PROMPT: Report the number of lines in the records below that hold "patient", and leave out everything else.

THE DATA:
┄┄┄┄┄┄┄┄┄┄┄┄┄┄┄┄┄┄┄┄

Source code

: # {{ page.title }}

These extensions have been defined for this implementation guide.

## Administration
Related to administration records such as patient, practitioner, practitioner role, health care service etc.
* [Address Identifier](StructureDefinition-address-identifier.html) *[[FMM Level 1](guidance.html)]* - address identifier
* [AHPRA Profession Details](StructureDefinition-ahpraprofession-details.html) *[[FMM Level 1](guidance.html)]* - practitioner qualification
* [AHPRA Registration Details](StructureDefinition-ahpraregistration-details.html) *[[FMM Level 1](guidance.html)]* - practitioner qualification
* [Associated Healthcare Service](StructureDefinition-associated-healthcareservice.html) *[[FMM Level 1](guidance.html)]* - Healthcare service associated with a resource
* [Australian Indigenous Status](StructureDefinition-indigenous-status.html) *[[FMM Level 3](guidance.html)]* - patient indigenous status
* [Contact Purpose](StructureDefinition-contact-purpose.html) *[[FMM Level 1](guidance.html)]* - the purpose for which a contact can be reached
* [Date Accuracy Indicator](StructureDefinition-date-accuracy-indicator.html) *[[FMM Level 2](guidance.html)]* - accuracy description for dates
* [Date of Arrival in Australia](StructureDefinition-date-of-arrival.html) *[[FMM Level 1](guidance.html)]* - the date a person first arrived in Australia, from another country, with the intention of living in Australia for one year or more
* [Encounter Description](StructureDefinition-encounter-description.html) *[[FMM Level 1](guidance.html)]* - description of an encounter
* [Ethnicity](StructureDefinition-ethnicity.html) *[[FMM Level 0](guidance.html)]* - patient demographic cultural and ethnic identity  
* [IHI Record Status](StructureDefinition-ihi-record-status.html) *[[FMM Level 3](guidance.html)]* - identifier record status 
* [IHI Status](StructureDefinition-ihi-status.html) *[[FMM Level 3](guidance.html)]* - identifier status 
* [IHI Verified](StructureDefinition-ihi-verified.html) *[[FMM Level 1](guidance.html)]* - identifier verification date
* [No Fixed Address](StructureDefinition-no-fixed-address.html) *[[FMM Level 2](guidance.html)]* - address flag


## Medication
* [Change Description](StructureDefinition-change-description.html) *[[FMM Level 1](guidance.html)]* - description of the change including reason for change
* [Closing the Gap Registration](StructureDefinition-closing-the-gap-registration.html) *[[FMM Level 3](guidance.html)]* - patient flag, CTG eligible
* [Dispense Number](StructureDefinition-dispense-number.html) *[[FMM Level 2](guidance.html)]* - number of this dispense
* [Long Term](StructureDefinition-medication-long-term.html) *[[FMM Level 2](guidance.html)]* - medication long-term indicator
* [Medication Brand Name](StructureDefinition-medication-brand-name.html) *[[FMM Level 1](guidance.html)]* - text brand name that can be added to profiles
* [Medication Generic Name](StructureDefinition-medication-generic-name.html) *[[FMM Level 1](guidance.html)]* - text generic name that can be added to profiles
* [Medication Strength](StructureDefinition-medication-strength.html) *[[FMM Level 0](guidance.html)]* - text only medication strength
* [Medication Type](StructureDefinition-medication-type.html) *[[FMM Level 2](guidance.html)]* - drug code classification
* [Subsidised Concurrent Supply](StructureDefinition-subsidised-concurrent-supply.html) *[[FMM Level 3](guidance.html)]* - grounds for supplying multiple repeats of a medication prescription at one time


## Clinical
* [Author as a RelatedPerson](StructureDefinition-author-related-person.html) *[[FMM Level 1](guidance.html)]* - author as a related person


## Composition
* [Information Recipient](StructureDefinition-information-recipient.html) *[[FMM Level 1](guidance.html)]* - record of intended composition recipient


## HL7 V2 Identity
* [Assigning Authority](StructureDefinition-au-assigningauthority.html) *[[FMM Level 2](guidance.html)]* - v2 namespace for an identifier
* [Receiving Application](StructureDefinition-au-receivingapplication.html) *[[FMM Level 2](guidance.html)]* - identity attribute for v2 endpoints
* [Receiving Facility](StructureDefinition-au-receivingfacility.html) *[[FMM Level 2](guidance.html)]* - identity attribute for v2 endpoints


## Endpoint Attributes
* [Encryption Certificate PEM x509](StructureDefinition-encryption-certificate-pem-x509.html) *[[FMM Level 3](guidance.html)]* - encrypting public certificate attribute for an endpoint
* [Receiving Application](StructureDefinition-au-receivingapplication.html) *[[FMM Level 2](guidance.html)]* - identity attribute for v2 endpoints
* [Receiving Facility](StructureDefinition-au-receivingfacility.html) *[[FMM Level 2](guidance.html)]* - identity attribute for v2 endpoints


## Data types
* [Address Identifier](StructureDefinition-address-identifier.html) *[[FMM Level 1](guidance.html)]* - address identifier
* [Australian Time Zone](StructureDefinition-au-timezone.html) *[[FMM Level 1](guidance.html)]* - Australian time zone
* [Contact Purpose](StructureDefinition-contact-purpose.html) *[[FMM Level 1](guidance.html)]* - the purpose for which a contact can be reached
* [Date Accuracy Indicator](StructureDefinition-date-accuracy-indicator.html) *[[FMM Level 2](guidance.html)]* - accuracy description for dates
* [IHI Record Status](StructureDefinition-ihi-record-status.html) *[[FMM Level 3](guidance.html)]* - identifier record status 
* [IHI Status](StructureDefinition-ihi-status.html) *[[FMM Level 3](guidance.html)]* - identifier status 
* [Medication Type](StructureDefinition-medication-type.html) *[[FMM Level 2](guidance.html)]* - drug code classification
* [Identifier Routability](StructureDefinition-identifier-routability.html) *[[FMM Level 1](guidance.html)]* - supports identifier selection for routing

┄┄┄┄┄┄┄┄┄┄┄┄┄┄┄┄┄┄┄┄

ANSWER SPACE: 4